A couple months back, my good buddy Dynise (who also happens to be an extremely talented author), came to Chez Everyday Dish (aka my kitchen), to film an episode of Everyday Dish. Dynise made this deliciously creamy version of Mac & Cheese, which is a recipe from her brand new cookbook Celebrate Vegan. I love Dynise’s recipe, and highly recommend that you give it a try. It’s a Thai rendition, with lots of vegetables, and either So Delicious coconut creamer or coconut milk. I also add in some Thai red curry paste when I make it. Did I mention it’s quick to make too? You can also make it gluten-free with brown rice macaroni, which is what we did.
Now, run to the kitchen and go give this recipe a try. You can find the recipe in Dynise’s cookbook Celebrate Vegan.
Warning: this is not your grandma’s mac and cheese, although it’s every bit as comforting and decadent. This version is infused with extremely subtle Thai influences: it’s creaminess comes thanks to smooth and silky coconut oil and coconut creamer (Don’t worry! It’s much more figure-friendly than traditional mac and cheese.) And a sprinkle of red pepper flakes infuses the sauce with an assertive bit of heat, which balances beautifully against the sweetness. This recipe is easily doubled or even tripled.
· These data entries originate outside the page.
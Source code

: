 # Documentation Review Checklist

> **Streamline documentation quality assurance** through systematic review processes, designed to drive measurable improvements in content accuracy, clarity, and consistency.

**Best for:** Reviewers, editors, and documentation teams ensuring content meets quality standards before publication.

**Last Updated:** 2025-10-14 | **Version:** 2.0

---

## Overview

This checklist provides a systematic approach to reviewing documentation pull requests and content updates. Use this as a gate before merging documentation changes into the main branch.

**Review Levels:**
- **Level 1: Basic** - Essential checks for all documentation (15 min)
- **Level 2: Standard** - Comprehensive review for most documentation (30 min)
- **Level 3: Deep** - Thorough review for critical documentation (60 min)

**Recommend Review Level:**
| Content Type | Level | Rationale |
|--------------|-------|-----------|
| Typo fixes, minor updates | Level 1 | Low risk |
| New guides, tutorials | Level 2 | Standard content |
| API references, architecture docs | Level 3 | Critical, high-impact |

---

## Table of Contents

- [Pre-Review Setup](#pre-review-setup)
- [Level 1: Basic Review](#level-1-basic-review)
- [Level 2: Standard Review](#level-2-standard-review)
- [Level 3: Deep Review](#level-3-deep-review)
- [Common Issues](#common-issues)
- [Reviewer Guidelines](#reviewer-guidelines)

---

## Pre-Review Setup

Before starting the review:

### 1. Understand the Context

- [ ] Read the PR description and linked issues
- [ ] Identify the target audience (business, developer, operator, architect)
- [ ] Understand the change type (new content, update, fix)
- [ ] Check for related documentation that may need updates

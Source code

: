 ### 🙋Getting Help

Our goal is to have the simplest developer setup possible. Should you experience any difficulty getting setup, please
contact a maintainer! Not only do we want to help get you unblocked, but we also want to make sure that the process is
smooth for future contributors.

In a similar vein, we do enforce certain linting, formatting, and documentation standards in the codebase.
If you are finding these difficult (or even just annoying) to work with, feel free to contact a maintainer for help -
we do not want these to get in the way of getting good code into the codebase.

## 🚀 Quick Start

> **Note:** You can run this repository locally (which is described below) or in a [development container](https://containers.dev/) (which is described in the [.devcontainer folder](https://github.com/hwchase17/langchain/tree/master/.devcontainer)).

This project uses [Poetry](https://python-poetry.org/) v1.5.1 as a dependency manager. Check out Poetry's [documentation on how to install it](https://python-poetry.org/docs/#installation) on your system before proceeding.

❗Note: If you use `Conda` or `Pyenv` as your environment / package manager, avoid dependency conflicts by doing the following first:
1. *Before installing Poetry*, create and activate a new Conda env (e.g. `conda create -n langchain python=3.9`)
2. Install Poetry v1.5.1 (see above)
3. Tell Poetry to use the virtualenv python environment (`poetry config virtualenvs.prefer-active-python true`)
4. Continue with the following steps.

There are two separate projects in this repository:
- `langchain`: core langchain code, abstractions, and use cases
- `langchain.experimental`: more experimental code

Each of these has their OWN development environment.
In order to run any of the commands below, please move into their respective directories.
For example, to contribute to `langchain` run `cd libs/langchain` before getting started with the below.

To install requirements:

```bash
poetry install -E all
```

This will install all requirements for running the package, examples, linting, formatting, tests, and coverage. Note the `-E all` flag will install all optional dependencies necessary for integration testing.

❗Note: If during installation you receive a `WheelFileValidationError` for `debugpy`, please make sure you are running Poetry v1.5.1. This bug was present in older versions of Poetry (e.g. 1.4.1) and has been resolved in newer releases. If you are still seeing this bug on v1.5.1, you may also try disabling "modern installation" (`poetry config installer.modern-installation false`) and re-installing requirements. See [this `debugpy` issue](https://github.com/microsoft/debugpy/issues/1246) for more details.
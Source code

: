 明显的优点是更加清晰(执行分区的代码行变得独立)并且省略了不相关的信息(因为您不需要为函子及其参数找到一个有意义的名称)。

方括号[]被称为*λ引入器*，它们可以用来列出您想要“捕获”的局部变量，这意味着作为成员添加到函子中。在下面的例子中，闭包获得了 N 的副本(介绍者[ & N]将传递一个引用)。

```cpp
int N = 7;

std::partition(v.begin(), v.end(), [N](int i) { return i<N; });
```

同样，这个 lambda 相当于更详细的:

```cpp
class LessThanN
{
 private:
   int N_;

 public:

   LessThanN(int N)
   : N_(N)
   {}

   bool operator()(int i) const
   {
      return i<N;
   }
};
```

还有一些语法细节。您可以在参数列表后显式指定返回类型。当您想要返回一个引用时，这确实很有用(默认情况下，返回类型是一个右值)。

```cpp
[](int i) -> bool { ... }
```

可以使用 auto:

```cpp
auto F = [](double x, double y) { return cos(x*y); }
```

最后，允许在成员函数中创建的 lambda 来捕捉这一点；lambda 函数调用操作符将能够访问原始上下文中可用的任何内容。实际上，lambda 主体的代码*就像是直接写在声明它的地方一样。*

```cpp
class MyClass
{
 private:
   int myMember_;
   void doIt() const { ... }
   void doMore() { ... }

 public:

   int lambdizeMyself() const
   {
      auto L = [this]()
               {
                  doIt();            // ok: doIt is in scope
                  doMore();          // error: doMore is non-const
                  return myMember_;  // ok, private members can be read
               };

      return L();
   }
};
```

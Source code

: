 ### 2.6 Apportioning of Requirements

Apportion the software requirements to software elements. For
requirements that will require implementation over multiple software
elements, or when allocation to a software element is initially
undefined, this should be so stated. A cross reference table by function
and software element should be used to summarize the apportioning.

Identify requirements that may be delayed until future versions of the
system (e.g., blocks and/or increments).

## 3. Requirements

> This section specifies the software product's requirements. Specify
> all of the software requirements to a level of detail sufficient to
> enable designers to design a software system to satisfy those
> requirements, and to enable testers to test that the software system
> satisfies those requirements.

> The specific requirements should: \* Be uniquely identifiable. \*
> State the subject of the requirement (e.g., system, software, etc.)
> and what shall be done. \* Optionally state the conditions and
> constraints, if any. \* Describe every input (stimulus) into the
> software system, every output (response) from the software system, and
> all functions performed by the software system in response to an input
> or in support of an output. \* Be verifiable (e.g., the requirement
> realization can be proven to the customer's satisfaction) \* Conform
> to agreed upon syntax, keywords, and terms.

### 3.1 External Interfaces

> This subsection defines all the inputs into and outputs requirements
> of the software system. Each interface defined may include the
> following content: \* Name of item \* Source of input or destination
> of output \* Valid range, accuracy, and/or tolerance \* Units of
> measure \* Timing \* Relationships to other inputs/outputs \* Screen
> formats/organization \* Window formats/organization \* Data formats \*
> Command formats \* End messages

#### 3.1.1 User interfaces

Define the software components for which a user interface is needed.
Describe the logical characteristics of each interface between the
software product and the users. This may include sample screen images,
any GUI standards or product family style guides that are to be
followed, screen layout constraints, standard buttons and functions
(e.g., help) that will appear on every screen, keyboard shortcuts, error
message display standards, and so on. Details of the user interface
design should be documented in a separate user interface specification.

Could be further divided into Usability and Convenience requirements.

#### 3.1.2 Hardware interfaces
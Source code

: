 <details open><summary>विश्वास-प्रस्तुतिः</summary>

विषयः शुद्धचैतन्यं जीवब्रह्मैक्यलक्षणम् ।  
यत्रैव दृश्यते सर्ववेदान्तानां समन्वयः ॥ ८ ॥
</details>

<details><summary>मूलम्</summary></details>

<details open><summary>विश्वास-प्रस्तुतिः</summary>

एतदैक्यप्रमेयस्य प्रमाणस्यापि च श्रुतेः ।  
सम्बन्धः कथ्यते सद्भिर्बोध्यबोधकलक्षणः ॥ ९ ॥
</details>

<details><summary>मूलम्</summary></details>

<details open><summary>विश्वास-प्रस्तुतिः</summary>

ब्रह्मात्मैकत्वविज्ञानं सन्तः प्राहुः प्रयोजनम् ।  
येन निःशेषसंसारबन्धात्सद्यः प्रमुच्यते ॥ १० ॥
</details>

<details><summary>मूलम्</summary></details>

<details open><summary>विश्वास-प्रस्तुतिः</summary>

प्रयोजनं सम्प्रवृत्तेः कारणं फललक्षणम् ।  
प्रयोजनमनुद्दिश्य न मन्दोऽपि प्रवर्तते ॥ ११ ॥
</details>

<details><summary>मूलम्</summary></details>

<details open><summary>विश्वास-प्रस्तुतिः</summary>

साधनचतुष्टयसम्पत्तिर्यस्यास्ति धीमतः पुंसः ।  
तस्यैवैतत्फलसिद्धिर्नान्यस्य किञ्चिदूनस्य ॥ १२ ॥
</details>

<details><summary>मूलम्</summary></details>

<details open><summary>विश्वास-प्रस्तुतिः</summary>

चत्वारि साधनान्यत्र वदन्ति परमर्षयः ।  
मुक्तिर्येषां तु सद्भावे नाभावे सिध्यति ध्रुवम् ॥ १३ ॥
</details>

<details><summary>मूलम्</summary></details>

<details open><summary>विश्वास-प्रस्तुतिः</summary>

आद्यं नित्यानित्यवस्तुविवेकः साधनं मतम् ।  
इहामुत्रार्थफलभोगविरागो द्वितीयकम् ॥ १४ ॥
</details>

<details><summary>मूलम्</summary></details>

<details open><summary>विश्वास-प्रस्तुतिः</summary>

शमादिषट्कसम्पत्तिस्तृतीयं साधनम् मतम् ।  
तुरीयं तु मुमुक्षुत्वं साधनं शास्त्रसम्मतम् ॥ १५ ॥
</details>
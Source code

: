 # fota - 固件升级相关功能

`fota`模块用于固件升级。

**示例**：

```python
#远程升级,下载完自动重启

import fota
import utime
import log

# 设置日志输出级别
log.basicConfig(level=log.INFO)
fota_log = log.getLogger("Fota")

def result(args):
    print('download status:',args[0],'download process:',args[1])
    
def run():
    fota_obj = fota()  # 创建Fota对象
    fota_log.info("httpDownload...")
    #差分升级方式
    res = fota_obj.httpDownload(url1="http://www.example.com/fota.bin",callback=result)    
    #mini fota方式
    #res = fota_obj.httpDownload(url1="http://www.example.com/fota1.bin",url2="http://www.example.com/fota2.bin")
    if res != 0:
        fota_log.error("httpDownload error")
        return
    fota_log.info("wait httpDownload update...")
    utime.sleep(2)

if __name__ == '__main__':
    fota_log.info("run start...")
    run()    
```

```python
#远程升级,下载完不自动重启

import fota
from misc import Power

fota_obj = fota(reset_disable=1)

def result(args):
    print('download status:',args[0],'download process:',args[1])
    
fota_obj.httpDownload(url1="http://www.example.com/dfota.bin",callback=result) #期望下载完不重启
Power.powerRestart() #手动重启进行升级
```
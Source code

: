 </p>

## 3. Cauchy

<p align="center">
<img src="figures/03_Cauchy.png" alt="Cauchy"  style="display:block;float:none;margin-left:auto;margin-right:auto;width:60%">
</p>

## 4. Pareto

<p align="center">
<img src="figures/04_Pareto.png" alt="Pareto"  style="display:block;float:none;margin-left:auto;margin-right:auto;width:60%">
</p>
- 4 cups elbow macaroni, uncooked (gluten-free or regular)
- 1 organic red pepper, roughly chopped
- 1 sweet onion, roughly chopped
- 1 large carrot, roughly chopped
- 2 tablespoons coconut oil
- ¼ teaspoon red pepper flakes
- 4 T coconut creamer (or coconut milk)
- 1 cup hemp, soy or rice milk (In order of preference)
- 1 cup nutritional yeast flakes
- ¼ tsp sea salt, or to taste
- Cook macaroni according to package directions, but make sure it is staunchly al dente. It should remain slightly chewy. Drain.
- Meanwhile, in a food processor, whiz together red pepper, sweet onion and carrot until it almost forms a paste.
- In a large sauce or soup pan, heat coconut oil over medium low. Toss in red pepper flakes and cook for 1 minute or so to infuse the oil. Toss in the veggie paste and cook until fragrant and soft, about 7 minutes.
- Stir in the milk and the coconut creamer, then whisk in the nutritional yeast. Bring to a boil, lower to a simmer and cook until it thickens slightly (If you prefer a thicker sauce, simmer slightly longer. If you prefer a thinner sauce, reduce simmer time.)
- Add drained pasta to the sauce. Toss to coat and add salt.
- Variations: Add 2 cups of any of the following during step 5: steamed broccoli or cauliflower, peas or corn, edamame, or chopped organic spinach.